Top of DATASET RECORDS

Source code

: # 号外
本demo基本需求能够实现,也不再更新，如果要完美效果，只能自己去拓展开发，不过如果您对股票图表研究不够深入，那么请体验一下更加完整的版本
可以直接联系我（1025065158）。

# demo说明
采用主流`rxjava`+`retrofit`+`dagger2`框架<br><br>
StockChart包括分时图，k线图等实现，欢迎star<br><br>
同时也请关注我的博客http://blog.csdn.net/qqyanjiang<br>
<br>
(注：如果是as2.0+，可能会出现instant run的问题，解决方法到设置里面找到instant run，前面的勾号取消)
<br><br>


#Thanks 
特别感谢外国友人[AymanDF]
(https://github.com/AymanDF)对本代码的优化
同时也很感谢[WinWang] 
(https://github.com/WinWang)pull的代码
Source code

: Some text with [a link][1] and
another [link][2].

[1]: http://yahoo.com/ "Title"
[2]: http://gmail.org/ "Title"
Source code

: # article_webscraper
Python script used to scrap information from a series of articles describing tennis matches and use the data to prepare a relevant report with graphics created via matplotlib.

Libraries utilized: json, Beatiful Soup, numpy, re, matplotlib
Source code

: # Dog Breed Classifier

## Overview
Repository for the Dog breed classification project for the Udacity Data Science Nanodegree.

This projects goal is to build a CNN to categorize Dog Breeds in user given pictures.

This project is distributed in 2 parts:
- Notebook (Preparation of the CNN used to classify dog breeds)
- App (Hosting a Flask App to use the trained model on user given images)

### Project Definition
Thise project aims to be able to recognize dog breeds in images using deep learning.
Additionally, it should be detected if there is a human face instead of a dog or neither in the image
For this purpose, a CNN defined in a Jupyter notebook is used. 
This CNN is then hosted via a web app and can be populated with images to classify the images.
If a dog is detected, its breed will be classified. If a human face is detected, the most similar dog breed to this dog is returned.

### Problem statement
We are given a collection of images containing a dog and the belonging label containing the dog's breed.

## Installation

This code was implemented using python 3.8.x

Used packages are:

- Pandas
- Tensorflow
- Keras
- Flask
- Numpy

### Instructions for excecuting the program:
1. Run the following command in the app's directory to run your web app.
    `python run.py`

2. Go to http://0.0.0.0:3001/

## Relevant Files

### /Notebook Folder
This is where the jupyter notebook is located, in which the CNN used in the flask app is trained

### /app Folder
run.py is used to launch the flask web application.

Bottom of DATASET RECORDS
Top of DATASET RECORDS

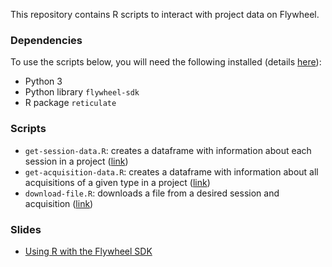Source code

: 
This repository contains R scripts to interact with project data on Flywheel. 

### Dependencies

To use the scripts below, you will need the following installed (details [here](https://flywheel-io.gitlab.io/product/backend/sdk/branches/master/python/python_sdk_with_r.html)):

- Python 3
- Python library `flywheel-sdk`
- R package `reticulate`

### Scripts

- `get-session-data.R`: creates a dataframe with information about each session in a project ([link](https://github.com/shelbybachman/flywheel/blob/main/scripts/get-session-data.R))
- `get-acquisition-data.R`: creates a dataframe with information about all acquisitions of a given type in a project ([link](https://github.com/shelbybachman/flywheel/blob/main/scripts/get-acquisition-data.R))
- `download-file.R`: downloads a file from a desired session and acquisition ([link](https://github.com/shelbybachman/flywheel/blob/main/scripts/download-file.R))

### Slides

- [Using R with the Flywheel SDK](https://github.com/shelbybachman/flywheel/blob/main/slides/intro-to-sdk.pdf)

Bottom of DATASET RECORDS
Top of DATASET RECORDS

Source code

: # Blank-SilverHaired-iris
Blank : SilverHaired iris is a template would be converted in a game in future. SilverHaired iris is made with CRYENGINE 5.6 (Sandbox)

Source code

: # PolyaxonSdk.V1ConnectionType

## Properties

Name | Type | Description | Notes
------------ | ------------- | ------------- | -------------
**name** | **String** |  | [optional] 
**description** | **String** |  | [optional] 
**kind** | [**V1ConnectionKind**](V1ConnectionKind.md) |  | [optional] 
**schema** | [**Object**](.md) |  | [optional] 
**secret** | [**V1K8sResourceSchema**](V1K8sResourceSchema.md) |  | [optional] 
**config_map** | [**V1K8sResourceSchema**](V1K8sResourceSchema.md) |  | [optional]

Bottom of DATASET RECORDS

TASK GOAL:
Where the string "matplotlib" appears in a line of the entries above, return that line.

REPLY:
Python script used to scrap information from a series of articles describing tennis matches and use the data to prepare a relevant report with graphics created via matplotlib.
Libraries utilized: json, Beatiful Soup, numpy, re, matplotlib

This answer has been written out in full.